Ayussinte Pusthakam (transl. The Book of Passing Shadows) (ആയുസ്സിന്റെ പുസ്തകം), is a well-known Indian Malayalam language novel by C. V. Balakrishnan.

==Development==
=== Writing ===
Balakrishnan began writing this novel when he moved to Calcutta in late-1970s. An old edition of the Bible at St. Paul's Cathedral in Calcutta triggered the book in him. It took him three years to complete the novel. Says the author: "All the characters and villages of Christian settlers were in my mind long before I began thinking about writing Ayussinte Pusthakam. The characters are based on people I met during my course as a school teacher in a village in Kasaragod. I wrote Ayussinte Pusthakam at a time when I was going through an emotionally difficult period; my relation with my father was strained and I was feeling very lonely. Ayussinte Pusthakam is about loneliness. The book is also about sin and sadness, written in a style and language that have been judiciously borrowed from The Bible." The protagonist in this novel is Yohannan, and the plot revolves around his ambiguities concerning sexual desire.

=== Translations ===
Ayussinte Pusthakam has been translated into Tamil and English since its publication in 1984. Following is a list containing information about the translated works.

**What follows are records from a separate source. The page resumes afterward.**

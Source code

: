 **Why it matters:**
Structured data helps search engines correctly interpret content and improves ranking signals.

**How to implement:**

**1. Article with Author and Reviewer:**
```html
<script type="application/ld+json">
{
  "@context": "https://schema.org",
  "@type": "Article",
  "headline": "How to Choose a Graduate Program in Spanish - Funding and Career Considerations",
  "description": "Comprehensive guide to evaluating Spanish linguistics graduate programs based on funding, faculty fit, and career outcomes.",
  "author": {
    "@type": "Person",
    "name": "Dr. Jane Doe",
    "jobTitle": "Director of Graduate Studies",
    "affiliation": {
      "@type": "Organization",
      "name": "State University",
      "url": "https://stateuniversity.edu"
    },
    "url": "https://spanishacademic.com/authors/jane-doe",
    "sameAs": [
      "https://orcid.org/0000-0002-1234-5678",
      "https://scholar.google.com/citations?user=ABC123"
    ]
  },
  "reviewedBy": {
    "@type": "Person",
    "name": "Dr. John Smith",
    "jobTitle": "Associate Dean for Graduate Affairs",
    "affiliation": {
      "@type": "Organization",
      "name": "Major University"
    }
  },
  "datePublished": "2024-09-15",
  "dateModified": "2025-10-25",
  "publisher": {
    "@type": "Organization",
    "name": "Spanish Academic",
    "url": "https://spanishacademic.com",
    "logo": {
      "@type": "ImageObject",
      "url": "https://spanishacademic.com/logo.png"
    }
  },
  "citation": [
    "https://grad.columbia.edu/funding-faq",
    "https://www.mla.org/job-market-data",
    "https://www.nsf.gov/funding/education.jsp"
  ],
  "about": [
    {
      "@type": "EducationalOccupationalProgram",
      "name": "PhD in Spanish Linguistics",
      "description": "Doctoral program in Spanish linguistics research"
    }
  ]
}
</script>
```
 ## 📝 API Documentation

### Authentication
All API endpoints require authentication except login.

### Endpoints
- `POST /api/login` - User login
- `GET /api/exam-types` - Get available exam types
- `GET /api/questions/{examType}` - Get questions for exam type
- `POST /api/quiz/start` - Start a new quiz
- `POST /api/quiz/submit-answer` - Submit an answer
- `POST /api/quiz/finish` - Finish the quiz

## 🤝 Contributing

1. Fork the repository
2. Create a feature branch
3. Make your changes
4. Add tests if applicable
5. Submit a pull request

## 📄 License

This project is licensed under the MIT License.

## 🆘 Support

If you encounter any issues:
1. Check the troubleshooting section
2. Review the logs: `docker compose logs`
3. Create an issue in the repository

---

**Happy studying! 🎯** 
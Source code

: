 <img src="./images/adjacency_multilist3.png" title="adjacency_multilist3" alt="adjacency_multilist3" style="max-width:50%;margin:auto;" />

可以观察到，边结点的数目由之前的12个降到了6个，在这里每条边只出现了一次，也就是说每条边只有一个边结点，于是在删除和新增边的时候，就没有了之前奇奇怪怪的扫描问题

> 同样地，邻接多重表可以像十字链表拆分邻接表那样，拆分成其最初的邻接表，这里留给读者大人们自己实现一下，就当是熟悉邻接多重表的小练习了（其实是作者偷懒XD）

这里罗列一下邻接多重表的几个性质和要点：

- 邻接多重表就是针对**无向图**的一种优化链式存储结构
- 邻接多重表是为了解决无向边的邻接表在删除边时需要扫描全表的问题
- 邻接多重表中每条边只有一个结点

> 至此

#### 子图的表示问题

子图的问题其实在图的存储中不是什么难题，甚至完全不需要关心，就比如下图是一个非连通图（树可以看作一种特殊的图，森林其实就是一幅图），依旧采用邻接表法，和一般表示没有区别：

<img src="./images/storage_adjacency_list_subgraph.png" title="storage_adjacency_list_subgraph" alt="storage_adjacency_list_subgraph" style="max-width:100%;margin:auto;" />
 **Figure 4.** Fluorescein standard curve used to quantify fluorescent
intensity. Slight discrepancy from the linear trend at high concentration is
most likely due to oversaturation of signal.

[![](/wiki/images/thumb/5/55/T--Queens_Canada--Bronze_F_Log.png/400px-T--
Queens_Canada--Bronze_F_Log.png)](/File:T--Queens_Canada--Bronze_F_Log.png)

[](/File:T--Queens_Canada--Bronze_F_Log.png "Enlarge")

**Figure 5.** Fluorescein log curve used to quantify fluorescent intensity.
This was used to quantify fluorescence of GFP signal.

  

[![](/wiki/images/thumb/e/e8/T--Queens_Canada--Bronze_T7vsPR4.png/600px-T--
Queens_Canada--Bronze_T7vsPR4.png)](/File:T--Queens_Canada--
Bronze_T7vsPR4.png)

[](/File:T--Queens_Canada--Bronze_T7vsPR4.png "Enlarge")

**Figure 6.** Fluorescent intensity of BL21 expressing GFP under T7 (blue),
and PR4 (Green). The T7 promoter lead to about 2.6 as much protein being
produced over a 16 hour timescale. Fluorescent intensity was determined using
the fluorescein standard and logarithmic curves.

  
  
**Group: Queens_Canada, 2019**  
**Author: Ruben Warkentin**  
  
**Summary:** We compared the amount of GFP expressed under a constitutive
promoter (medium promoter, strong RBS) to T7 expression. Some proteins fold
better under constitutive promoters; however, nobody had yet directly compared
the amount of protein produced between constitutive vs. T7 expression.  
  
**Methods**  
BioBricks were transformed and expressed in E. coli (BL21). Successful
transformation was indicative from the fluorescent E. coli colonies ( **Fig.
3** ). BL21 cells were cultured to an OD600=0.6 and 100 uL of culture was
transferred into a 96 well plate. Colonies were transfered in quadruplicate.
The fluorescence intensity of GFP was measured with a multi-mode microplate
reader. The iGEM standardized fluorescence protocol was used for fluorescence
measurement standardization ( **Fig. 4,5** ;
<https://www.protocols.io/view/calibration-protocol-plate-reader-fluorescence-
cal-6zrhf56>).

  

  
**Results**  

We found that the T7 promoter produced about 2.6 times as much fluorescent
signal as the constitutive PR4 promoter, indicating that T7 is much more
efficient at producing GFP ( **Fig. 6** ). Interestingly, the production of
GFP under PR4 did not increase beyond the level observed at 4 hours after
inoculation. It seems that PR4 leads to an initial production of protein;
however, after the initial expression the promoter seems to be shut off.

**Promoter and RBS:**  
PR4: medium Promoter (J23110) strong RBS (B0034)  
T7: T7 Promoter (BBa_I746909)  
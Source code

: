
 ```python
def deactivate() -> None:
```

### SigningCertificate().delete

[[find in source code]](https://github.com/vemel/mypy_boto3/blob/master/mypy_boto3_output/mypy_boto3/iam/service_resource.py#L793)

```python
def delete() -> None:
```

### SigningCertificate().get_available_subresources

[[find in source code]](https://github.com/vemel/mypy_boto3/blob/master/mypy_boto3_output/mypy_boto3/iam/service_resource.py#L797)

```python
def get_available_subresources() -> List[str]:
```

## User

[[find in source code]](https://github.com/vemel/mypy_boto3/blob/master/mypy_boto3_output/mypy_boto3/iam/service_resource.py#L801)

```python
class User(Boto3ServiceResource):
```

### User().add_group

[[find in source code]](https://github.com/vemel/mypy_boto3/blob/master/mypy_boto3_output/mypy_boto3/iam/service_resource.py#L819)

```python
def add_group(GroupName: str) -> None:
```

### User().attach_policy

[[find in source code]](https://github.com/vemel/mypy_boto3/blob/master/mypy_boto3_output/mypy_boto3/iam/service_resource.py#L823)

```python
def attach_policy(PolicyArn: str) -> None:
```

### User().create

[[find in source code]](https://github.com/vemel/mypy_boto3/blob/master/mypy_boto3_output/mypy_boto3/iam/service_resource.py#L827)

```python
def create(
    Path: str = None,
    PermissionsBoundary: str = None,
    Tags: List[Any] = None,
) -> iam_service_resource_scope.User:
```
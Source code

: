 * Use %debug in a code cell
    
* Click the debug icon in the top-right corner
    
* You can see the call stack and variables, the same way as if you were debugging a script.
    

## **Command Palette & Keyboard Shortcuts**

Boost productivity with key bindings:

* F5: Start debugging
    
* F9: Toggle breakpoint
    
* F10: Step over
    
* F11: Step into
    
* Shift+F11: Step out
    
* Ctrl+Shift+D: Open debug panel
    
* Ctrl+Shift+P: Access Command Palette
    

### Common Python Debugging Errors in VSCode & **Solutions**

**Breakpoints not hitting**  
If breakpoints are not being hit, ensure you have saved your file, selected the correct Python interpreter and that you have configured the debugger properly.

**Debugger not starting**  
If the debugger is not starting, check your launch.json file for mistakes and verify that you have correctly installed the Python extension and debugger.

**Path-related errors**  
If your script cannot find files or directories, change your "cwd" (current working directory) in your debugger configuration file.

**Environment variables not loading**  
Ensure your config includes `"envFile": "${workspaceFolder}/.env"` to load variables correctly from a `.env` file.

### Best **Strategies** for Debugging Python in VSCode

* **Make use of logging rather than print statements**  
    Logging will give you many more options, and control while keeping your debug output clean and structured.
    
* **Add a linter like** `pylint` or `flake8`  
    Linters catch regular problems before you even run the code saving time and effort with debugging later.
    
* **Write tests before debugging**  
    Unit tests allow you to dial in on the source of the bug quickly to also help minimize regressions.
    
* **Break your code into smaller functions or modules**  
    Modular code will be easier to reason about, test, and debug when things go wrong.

| Language | Title | Publisher | Publishing date | Translator | Reference |
|---|---|---|---|---|---|
| Tamil | உயிர்ப் புத்தகம் (Uyir Puththagam) | Kizhakku Pathippagam | 2007 | V. Krishnamurthy |  |
| English | The Book of Passing Shadows | Niyogi Books | 2021 | T.M. Yesudasan |  |

==== English translation ====
The book was translated from Malayalam into English by T.M. Yesudasan, a former associate professor and head, Department of English, CMS College Kottayam. He has contributed to journals and anthologies on literary and cultural studies including the Penguin collection, No Alphabet in Sight: New Dalit Writing from South India.

==Adaptations==

===Drama===
The novel was adapted into an experimental play by Suveeran. The play received Kerala Sangeeta Nataka Akademi Award of 2008, and participated in several international festivals.